*** PROVIDED DATA Section Begins ***

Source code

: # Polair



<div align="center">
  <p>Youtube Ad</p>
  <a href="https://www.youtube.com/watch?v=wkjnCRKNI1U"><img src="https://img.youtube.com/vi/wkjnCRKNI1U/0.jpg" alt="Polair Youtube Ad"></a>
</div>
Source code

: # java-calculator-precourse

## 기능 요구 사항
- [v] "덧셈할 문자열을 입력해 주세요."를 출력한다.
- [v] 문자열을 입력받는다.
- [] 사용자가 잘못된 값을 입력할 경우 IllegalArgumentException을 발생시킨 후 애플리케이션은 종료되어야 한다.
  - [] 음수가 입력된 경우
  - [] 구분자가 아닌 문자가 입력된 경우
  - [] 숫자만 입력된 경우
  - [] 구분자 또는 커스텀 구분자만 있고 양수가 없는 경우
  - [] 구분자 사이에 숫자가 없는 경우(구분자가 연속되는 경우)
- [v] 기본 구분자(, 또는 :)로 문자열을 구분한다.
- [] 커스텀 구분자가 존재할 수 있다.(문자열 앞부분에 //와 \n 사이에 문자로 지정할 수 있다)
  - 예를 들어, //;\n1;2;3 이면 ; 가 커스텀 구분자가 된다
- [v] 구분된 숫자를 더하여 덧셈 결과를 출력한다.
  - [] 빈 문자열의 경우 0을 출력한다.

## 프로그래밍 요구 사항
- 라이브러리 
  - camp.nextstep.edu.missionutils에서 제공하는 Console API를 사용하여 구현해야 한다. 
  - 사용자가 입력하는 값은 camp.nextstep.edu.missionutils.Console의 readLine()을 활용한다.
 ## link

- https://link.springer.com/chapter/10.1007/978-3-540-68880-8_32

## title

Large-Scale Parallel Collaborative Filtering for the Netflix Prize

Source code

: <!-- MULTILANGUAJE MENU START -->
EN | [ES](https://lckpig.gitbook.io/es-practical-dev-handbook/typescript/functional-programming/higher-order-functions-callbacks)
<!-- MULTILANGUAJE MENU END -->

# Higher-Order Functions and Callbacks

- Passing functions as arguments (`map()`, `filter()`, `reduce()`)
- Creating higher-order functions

*** PROVIDED DATA Section Ends ***

For each line of the data that has the word "구분자가", report that line.

== TASK RESULT ==
  - [] 구분자가 아닌 문자가 입력된 경우
  - [] 구분자 사이에 숫자가 없는 경우(구분자가 연속되는 경우)
- [] 커스텀 구분자가 존재할 수 있다.(문자열 앞부분에 //와 \n 사이에 문자로 지정할 수 있다)
  - 예를 들어, //;\n1;2;3 이면 ; 가 커스텀 구분자가 된다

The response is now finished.